• _Dataset records_
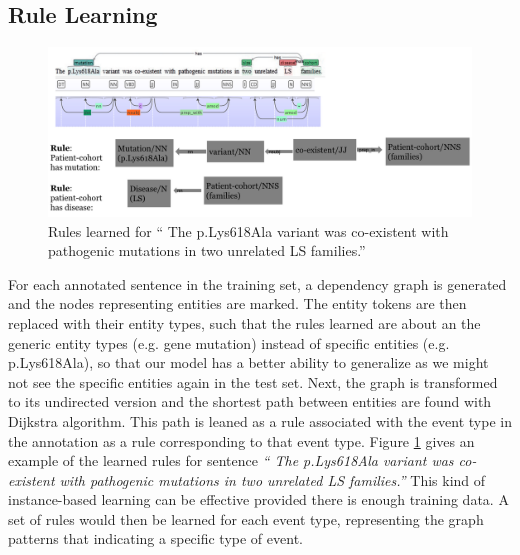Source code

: \subsection{Rule Learning}
	\begin{figure}
		\centering
		\includegraphics[width=\textwidth]{Rule}
		\caption{Rules learned for `` The p.Lys618Ala variant was co-existent with pathogenic mutations in two unrelated LS families.''}
		\label{fig:Rule}   
	\end{figure}
For each annotated sentence in the training set, a dependency graph is generated and the nodes representing entities are marked. The entity tokens are then replaced with their entity types, such that the rules learned are about an the generic entity types (e.g. gene mutation) instead of specific entities (e.g. p.Lys618Ala), so that our model has a better ability to generalize as we might not see the specific entities again in the test set. Next, the graph is transformed to its undirected version and the shortest path between entities are found with Dijkstra algorithm. This path is leaned as a rule associated with the event type in the annotation as a rule corresponding to that event type. Figure \ref{fig:Rule} gives an example of the learned rules for sentence \emph{`` The p.Lys618Ala variant was co-existent with pathogenic mutations in two unrelated LS families.''} This kind of instance-based learning can be effective provided there is enough training data\cite{alpaydin2014introduction}. A set of rules would then be learned for each event type, representing the graph patterns that indicating a specific type of event.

• _What the task asks_
Every record above should be set down exactly, with the pictures left out.

• _Solution for this problem_
Source code

: \subsection{Rule Learning}
	\begin{figure}
		\centering
		\includegraphics[width=\textwidth]{Rule}
		\caption{Rules learned for `` The p.Lys618Ala variant was co-existent with pathogenic mutations in two unrelated LS families.''}
		\label{fig:Rule}   
	\end{figure}
For each annotated sentence in the training set, a dependency graph is generated and the nodes representing entities are marked. The entity tokens are then replaced with their entity types, such that the rules learned are about an the generic entity types (e.g. gene mutation) instead of specific entities (e.g. p.Lys618Ala), so that our model has a better ability to generalize as we might not see the specific entities again in the test set. Next, the graph is transformed to its undirected version and the shortest path between entities are found with Dijkstra algorithm. This path is leaned as a rule associated with the event type in the annotation as a rule corresponding to that event type. Figure \ref{fig:Rule} gives an example of the learned rules for sentence \emph{`` The p.Lys618Ala variant was co-existent with pathogenic mutations in two unrelated LS families.''} This kind of instance-based learning can be effective provided there is enough training data\cite{alpaydin2014introduction}. A set of rules would then be learned for each event type, representing the graph patterns that indicating a specific type of event.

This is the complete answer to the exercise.